Digital transformation, new modes of operation and a culture shift, all prompted by the pandemic, have brought permanent change to mergers & acquisitions.

Boyden's perspectives on the news and trends that are transforming industries

During pandemic lockdowns, mergers & acquisitions (M&A) activity moved online. Investment bankers traded business travel for videoconferencing and discovered that with more free time, they could broaden the field of bidders and make more deals. Firms realized new efficiencies and significant savings, both on travel and time spent arranging visits. Now in-person meetings are back, but far less frequent. In a recent survey from Deloitte, more than half of companies and private equity investors said they now expect to manage most M&A virtually.

Other changes to the industry have resulted from the steep rise in technology adoption necessitated by the pandemic. Work that was formerly foisted on junior bankers has been automated through the increased use of big data and analytics. The once arduous due diligence process in particular has been transformed, with virtual tours and drones becoming common site inspection tools. AI has taken over the task of scrutinizing company documents. Due diligence data rooms have become standard.

The investment banking industry has also seen cultural change, much due to the demands of younger talent and the need to retain them. Employees everywhere now expect more flexibility, and many banks have instated hybrid work, albeit reluctantly. Firms have also raised salaries and offered bonuses, more time off, and other enticements to stop disillusioned young people from quitting the industry.

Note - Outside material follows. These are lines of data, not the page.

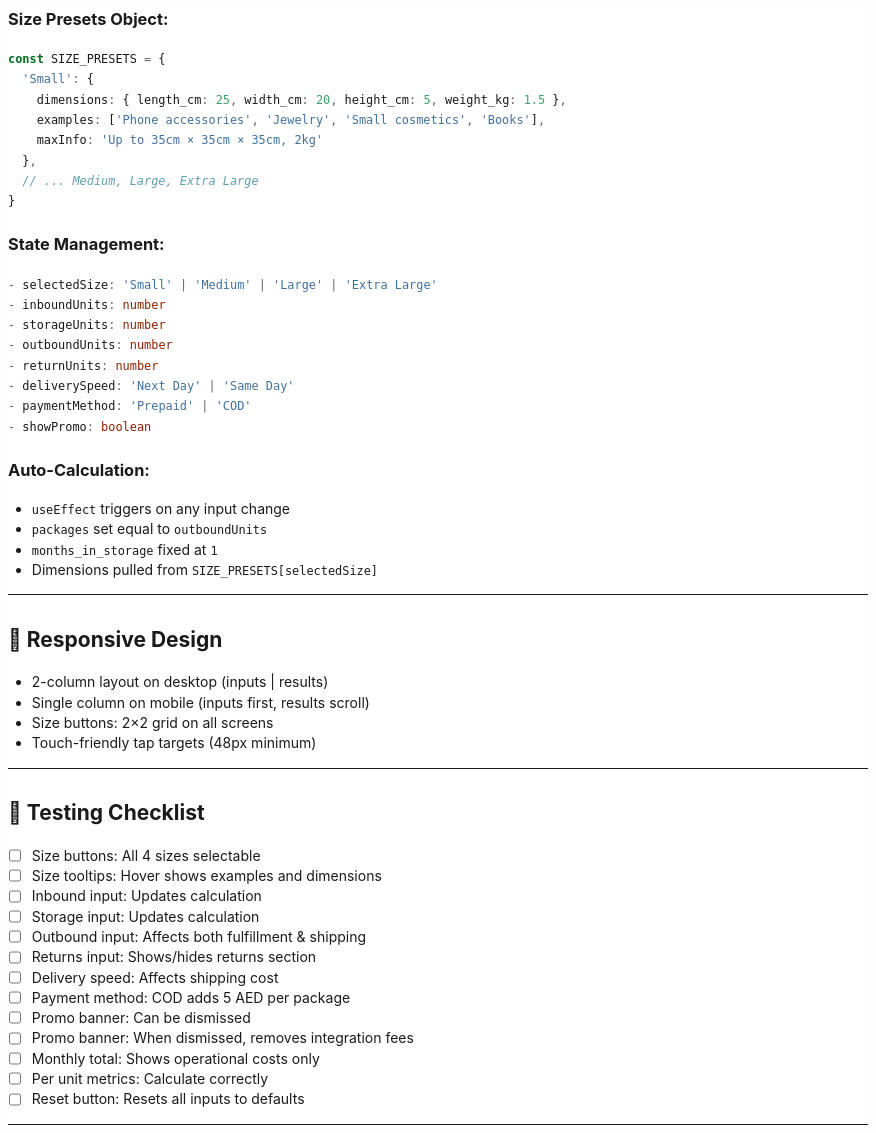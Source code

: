 ### **Size Presets Object:**
```typescript
const SIZE_PRESETS = {
  'Small': {
    dimensions: { length_cm: 25, width_cm: 20, height_cm: 5, weight_kg: 1.5 },
    examples: ['Phone accessories', 'Jewelry', 'Small cosmetics', 'Books'],
    maxInfo: 'Up to 35cm × 35cm × 35cm, 2kg'
  },
  // ... Medium, Large, Extra Large
}
```

### **State Management:**
```typescript
- selectedSize: 'Small' | 'Medium' | 'Large' | 'Extra Large'
- inboundUnits: number
- storageUnits: number
- outboundUnits: number
- returnUnits: number
- deliverySpeed: 'Next Day' | 'Same Day'
- paymentMethod: 'Prepaid' | 'COD'
- showPromo: boolean
```

### **Auto-Calculation:**
- `useEffect` triggers on any input change
- `packages` set equal to `outboundUnits`
- `months_in_storage` fixed at `1`
- Dimensions pulled from `SIZE_PRESETS[selectedSize]`

---

## 📱 **Responsive Design**

- 2-column layout on desktop (inputs | results)
- Single column on mobile (inputs first, results scroll)
- Size buttons: 2×2 grid on all screens
- Touch-friendly tap targets (48px minimum)

---

## 🧪 **Testing Checklist**

- [ ] Size buttons: All 4 sizes selectable
- [ ] Size tooltips: Hover shows examples and dimensions
- [ ] Inbound input: Updates calculation
- [ ] Storage input: Updates calculation
- [ ] Outbound input: Affects both fulfillment & shipping
- [ ] Returns input: Shows/hides returns section
- [ ] Delivery speed: Affects shipping cost
- [ ] Payment method: COD adds 5 AED per package
- [ ] Promo banner: Can be dismissed
- [ ] Promo banner: When dismissed, removes integration fees
- [ ] Monthly total: Shows operational costs only
- [ ] Per unit metrics: Calculate correctly
- [ ] Reset button: Resets all inputs to defaults

---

The latest M&A boom came in 2021, putting this “kinder, gentler model of dealmaking to the test”, according to The Economist. The value of global M&A was driven to a record high of $5.9trn, primarily by private equity buyouts and special purpose acquisition companies (SPACs). Market data firm Refinitiv reports that the annual fees of dealmakers, which surged by nearly 50% to more than $48bn last year, accounted for nearly a third of all investment banking income.

For all the benefits that virtual dealmaking has bestowed, the boom has showed that it also has limitations. Deloitte’s survey findings suggest that without in-person site visits or management meetings, deals are more likely to be cancelled. The majority of respondents, 78%, scrapped at least one deal in 2020, and 46% cancelled three or more. And despite many tedious tasks being automated, young bankers still often work overlong hours and fall prey to burnout.

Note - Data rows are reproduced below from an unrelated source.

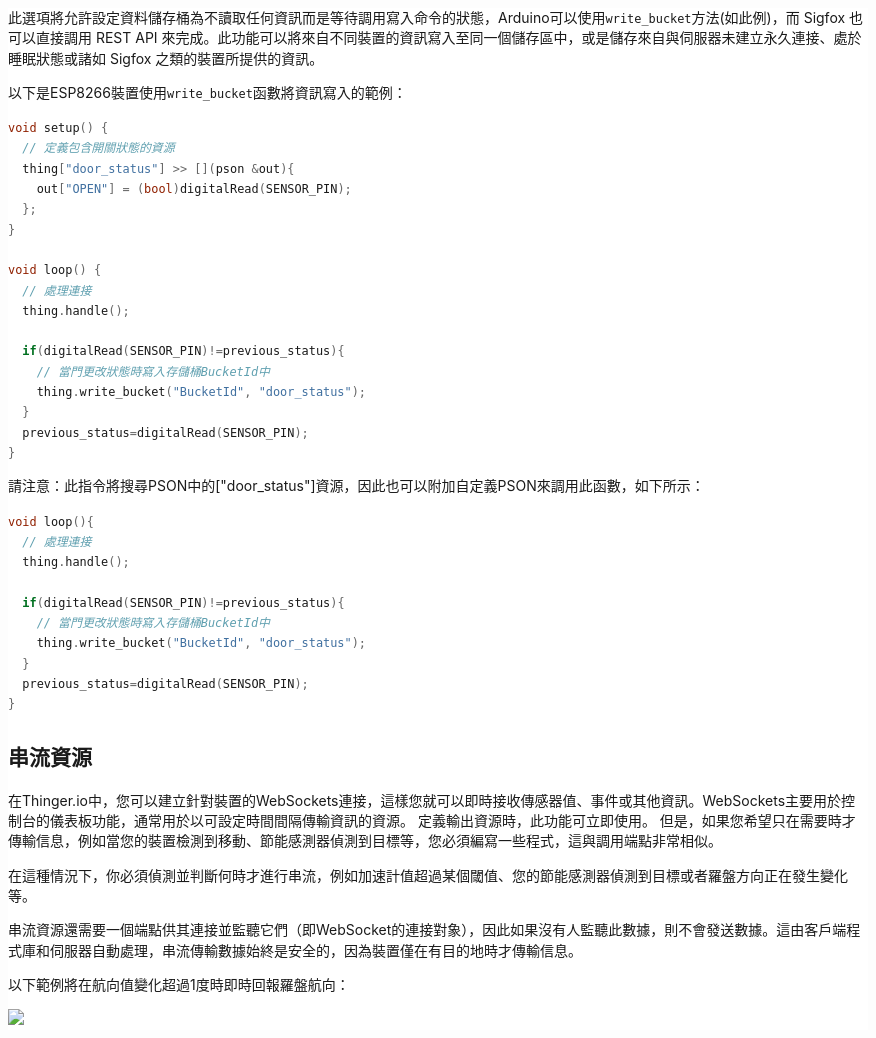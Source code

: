 此選項將允許設定資料儲存桶為不讀取任何資訊而是等待調用寫入命令的狀態，Arduino可以使用`write_bucket`方法(如此例)，而 Sigfox 也可以直接調用 REST API 來完成。此功能可以將來自不同裝置的資訊寫入至同一個儲存區中，或是儲存來自與伺服器未建立永久連接、處於睡眠狀態或諸如 Sigfox 之類的裝置所提供的資訊。

以下是ESP8266裝置使用`write_bucket`函數將資訊寫入的範例：

```cpp
void setup() {
  // 定義包含開關狀態的資源
  thing["door_status"] >> [](pson &out){ 
    out["OPEN"] = (bool)digitalRead(SENSOR_PIN);
  };
}

void loop() { 
  // 處理連接
  thing.handle();

  if(digitalRead(SENSOR_PIN)!=previous_status){
    // 當門更改狀態時寫入存儲桶BucketId中
    thing.write_bucket("BucketId", "door_status");
  }
  previous_status=digitalRead(SENSOR_PIN);
}
```

請注意：此指令將搜尋PSON中的\["door\_status"\]資源，因此也可以附加自定義PSON來調用此函數，如下所示：

```cpp
void loop(){
  // 處理連接
  thing.handle();

  if(digitalRead(SENSOR_PIN)!=previous_status){
    // 當門更改狀態時寫入存儲桶BucketId中
    thing.write_bucket("BucketId", "door_status");
  }
  previous_status=digitalRead(SENSOR_PIN);
}
```

## 串流資源

在Thinger.io中，您可以建立針對裝置的WebSockets連接，這樣您就可以即時接收傳感器值、事件或其他資訊。WebSockets主要用於控制台的儀表板功能，通常用於以可設定時間間隔傳輸資訊的資源。
定義輸出資源時，此功能可立即使用。
但是，如果您希望只在需要時才傳輸信息，例如當您的裝置檢測到移動、節能感測器偵測到目標等，您必須編寫一些程式，這與調用端點非常相似。

在這種情況下，你必須偵測並判斷何時才進行串流，例如加速計值超過某個閾值、您的節能感測器偵測到目標或者羅盤方向正在發生變化等。

串流資源還需要一個端點供其連接並監聽它們（即WebSocket的連接對象），因此如果沒有人監聽此數據，則不會發送數據。這由客戶端程式庫和伺服器自動處理，串流傳輸數據始終是安全的，因為裝置僅在有目的地時才傳輸信息。

以下範例將在航向值變化超過1度時即時回報羅盤航向：

![](~@coding/esp8266-real-time-websockets.gif)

There is also the issue of bankers being supplanted by technology if larger segments of the M&A value chain are automated. Banks lose their information advantage as data becomes more readily available. Even before the pandemic, tech firms such as Apple and Facebook acquired firms without banks. Spotify and Slack went public without underwriters. Most firms lack the resources to manage the process internally, and relationship building still has an important role to play. But in many other respects the new model of M&A is here to stay.